**Prompt**
Leave the pictures aside and copy all the data exactly.

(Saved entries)
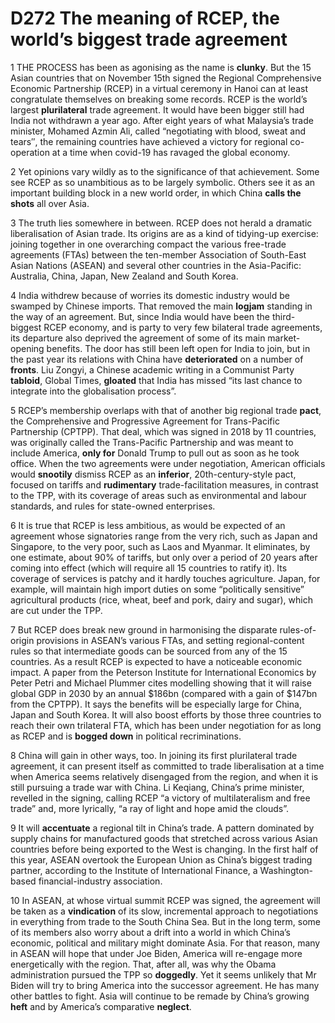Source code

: # D272 The meaning of RCEP, the world’s biggest trade agreement
1 THE PROCESS has been as agonising as the name is **clunky**. But the 15 Asian countries that on November 15th signed the Regional Comprehensive Economic Partnership (RCEP) in a virtual ceremony in Hanoi can at least congratulate themselves on breaking some records. RCEP is the world’s largest **plurilateral** trade agreement. It would have been bigger still had India not withdrawn a year ago. After eight years of what Malaysia’s trade minister, Mohamed Azmin Ali, called “negotiating with blood, sweat and tears″, the remaining countries have achieved a victory for regional co-operation at a time when covid-19 has ravaged the global economy.

2 Yet opinions vary wildly as to the significance of that achievement. Some see RCEP as so unambitious as to be largely symbolic. Others see it as an important building block in a new world order, in which China **calls the shots** all over Asia.

3 The truth lies somewhere in between. RCEP does not herald a dramatic liberalisation of Asian trade. Its origins are as a kind of tidying-up exercise: joining together in one overarching compact the various free-trade agreements (FTAs) between the ten-member Association of South-East Asian Nations (ASEAN) and several other countries in the Asia-Pacific: Australia, China, Japan, New Zealand and South Korea.

4 India withdrew because of worries its domestic industry would be swamped by Chinese imports. That removed the main **logjam** standing in the way of an agreement. But, since India would have been the third-biggest RCEP economy, and is party to very few bilateral trade agreements, its departure also deprived the agreement of some of its main market-opening benefits. The door has still been left open for India to join, but in the past year its relations with China have **deteriorated** on a number of **fronts**. Liu Zongyi, a Chinese academic writing in a Communist Party **tabloid**, Global Times, **gloated** that India has missed “its last chance to integrate into the globalisation process”.

5 RCEP’s membership overlaps with that of another big regional trade **pact**, the Comprehensive and Progressive Agreement for Trans-Pacific Partnership (CPTPP). That deal, which was signed in 2018 by 11 countries, was originally called the Trans-Pacific Partnership and was meant to include America, **only for** Donald Trump to pull out as soon as he took office. When the two agreements were under negotiation, American officials would **snootily** dismiss RCEP as an **inferior**, 20th-century-style pact, focused on tariffs and **rudimentary** trade-facilitation measures, in contrast to the TPP, with its coverage of areas such as environmental and labour standards, and rules for state-owned enterprises.

6 It is true that RCEP is less ambitious, as would be expected of an agreement whose signatories range from the very rich, such as Japan and Singapore, to the very poor, such as Laos and Myanmar. It eliminates, by one estimate, about 90% of tariffs, but only over a period of 20 years after coming into effect (which will require all 15 countries to ratify it). Its coverage of services is patchy and it hardly touches agriculture. Japan, for example, will maintain high import duties on some “politically sensitive” agricultural products (rice, wheat, beef and pork, dairy and sugar), which are cut under the TPP.

7 But RCEP does break new ground in harmonising the disparate rules-of-origin provisions in ASEAN’s various FTAs, and setting regional-content rules so that intermediate goods can be sourced from any of the 15 countries. As a result RCEP is expected to have a noticeable economic impact. A paper from the Peterson Institute for International Economics by Peter Petri and Michael Plummer cites modelling showing that it will raise global GDP in 2030 by an annual $186bn (compared with a gain of $147bn from the CPTPP). It says the benefits will be especially large for China, Japan and South Korea. It will also boost efforts by those three countries to reach their own trilateral FTA, which has been under negotiation for as long as RCEP and is **bogged down** in political recriminations.

8 China will gain in other ways, too. In joining its first plurilateral trade agreement, it can present itself as committed to trade liberalisation at a time when America seems relatively disengaged from the region, and when it is still pursuing a trade war with China. Li Keqiang, China’s prime minister, revelled in the signing, calling RCEP “a victory of multilateralism and free trade” and, more lyrically, “a ray of light and hope amid the clouds”.

9 It will **accentuate** a regional tilt in China’s trade. A pattern dominated by supply chains for manufactured goods that stretched across various Asian countries before being exported to the West is changing. In the first half of this year, ASEAN overtook the European Union as China’s biggest trading partner, according to the Institute of International Finance, a Washington-based financial-industry association.

10 In ASEAN, at whose virtual summit RCEP was signed, the agreement will be taken as a **vindication** of its slow, incremental approach to negotiations in everything from trade to the South China Sea. But in the long term, some of its members also worry about a drift into a world in which China’s economic, political and military might dominate Asia. For that reason, many in ASEAN will hope that under Joe Biden, America will re-engage more energetically with the region. That, after all, was why the Obama administration pursued the TPP so **doggedly**. Yet it seems unlikely that Mr Biden will try to bring America into the successor agreement. He has many other  battles to fight. Asia will continue to be remade by China’s growing **heft** and by America’s comparative **neglect**.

**Solved problem**
Source code

: # D272 The meaning of RCEP, the world’s biggest trade agreement
1 THE PROCESS has been as agonising as the name is **clunky**. But the 15 Asian countries that on November 15th signed the Regional Comprehensive Economic Partnership (RCEP) in a virtual ceremony in Hanoi can at least congratulate themselves on breaking some records. RCEP is the world’s largest **plurilateral** trade agreement. It would have been bigger still had India not withdrawn a year ago. After eight years of what Malaysia’s trade minister, Mohamed Azmin Ali, called “negotiating with blood, sweat and tears″, the remaining countries have achieved a victory for regional co-operation at a time when covid-19 has ravaged the global economy.

2 Yet opinions vary wildly as to the significance of that achievement. Some see RCEP as so unambitious as to be largely symbolic. Others see it as an important building block in a new world order, in which China **calls the shots** all over Asia.

3 The truth lies somewhere in between. RCEP does not herald a dramatic liberalisation of Asian trade. Its origins are as a kind of tidying-up exercise: joining together in one overarching compact the various free-trade agreements (FTAs) between the ten-member Association of South-East Asian Nations (ASEAN) and several other countries in the Asia-Pacific: Australia, China, Japan, New Zealand and South Korea.

4 India withdrew because of worries its domestic industry would be swamped by Chinese imports. That removed the main **logjam** standing in the way of an agreement. But, since India would have been the third-biggest RCEP economy, and is party to very few bilateral trade agreements, its departure also deprived the agreement of some of its main market-opening benefits. The door has still been left open for India to join, but in the past year its relations with China have **deteriorated** on a number of **fronts**. Liu Zongyi, a Chinese academic writing in a Communist Party **tabloid**, Global Times, **gloated** that India has missed “its last chance to integrate into the globalisation process”.

5 RCEP’s membership overlaps with that of another big regional trade **pact**, the Comprehensive and Progressive Agreement for Trans-Pacific Partnership (CPTPP). That deal, which was signed in 2018 by 11 countries, was originally called the Trans-Pacific Partnership and was meant to include America, **only for** Donald Trump to pull out as soon as he took office. When the two agreements were under negotiation, American officials would **snootily** dismiss RCEP as an **inferior**, 20th-century-style pact, focused on tariffs and **rudimentary** trade-facilitation measures, in contrast to the TPP, with its coverage of areas such as environmental and labour standards, and rules for state-owned enterprises.

6 It is true that RCEP is less ambitious, as would be expected of an agreement whose signatories range from the very rich, such as Japan and Singapore, to the very poor, such as Laos and Myanmar. It eliminates, by one estimate, about 90% of tariffs, but only over a period of 20 years after coming into effect (which will require all 15 countries to ratify it). Its coverage of services is patchy and it hardly touches agriculture. Japan, for example, will maintain high import duties on some “politically sensitive” agricultural products (rice, wheat, beef and pork, dairy and sugar), which are cut under the TPP.

7 But RCEP does break new ground in harmonising the disparate rules-of-origin provisions in ASEAN’s various FTAs, and setting regional-content rules so that intermediate goods can be sourced from any of the 15 countries. As a result RCEP is expected to have a noticeable economic impact. A paper from the Peterson Institute for International Economics by Peter Petri and Michael Plummer cites modelling showing that it will raise global GDP in 2030 by an annual $186bn (compared with a gain of $147bn from the CPTPP). It says the benefits will be especially large for China, Japan and South Korea. It will also boost efforts by those three countries to reach their own trilateral FTA, which has been under negotiation for as long as RCEP and is **bogged down** in political recriminations.

8 China will gain in other ways, too. In joining its first plurilateral trade agreement, it can present itself as committed to trade liberalisation at a time when America seems relatively disengaged from the region, and when it is still pursuing a trade war with China. Li Keqiang, China’s prime minister, revelled in the signing, calling RCEP “a victory of multilateralism and free trade” and, more lyrically, “a ray of light and hope amid the clouds”.

9 It will **accentuate** a regional tilt in China’s trade. A pattern dominated by supply chains for manufactured goods that stretched across various Asian countries before being exported to the West is changing. In the first half of this year, ASEAN overtook the European Union as China’s biggest trading partner, according to the Institute of International Finance, a Washington-based financial-industry association.

10 In ASEAN, at whose virtual summit RCEP was signed, the agreement will be taken as a **vindication** of its slow, incremental approach to negotiations in everything from trade to the South China Sea. But in the long term, some of its members also worry about a drift into a world in which China’s economic, political and military might dominate Asia. For that reason, many in ASEAN will hope that under Joe Biden, America will re-engage more energetically with the region. That, after all, was why the Obama administration pursued the TPP so **doggedly**. Yet it seems unlikely that Mr Biden will try to bring America into the successor agreement. He has many other  battles to fight. Asia will continue to be remade by China’s growing **heft** and by America’s comparative **neglect**.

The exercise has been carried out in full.